=== Section Start ===

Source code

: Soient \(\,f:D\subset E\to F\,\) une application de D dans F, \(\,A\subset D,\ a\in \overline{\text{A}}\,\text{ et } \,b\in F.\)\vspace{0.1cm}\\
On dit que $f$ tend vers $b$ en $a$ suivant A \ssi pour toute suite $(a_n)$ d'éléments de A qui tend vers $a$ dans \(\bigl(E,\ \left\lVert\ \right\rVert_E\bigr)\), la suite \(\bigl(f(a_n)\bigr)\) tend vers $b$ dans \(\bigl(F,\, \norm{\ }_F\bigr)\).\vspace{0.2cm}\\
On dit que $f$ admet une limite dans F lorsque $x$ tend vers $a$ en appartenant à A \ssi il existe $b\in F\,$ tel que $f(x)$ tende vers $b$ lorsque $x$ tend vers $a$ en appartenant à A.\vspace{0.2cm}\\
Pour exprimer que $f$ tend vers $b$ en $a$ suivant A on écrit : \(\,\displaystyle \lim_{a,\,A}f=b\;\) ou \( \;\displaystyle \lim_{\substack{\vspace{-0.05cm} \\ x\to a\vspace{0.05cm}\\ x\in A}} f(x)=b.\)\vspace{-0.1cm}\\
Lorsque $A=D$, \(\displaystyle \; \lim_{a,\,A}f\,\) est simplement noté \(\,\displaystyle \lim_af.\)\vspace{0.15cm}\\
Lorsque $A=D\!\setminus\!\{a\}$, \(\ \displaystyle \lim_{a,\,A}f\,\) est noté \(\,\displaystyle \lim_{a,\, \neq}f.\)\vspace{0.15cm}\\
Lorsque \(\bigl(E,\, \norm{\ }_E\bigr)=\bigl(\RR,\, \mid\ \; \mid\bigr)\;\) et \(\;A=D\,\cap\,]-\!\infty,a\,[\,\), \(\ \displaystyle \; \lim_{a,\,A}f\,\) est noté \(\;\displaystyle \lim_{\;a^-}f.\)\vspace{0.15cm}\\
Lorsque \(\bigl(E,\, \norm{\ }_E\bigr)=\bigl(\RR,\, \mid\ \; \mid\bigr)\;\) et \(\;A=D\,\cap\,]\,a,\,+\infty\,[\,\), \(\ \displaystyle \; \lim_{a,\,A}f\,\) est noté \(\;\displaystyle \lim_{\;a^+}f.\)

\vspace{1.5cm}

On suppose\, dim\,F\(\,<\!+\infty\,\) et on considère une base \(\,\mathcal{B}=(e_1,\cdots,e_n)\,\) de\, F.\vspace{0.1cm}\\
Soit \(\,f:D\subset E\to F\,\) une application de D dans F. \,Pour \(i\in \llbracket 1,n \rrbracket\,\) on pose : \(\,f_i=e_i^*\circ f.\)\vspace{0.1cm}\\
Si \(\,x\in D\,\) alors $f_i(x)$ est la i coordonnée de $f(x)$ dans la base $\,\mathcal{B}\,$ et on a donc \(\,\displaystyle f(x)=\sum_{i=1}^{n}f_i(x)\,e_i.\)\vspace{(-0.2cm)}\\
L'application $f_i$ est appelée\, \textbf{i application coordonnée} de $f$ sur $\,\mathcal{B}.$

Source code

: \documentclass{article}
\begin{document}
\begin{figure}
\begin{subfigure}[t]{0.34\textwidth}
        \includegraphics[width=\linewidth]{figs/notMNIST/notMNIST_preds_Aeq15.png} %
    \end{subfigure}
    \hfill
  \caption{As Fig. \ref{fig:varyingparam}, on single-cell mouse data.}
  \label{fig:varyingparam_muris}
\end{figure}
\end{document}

=== Section End ===

* **Requirement**
Scan the material for the word "begin". Return every line where it is found.

* **Answer to this problem**
\begin{document}
\begin{figure}
\begin{subfigure}[t]{0.34\textwidth}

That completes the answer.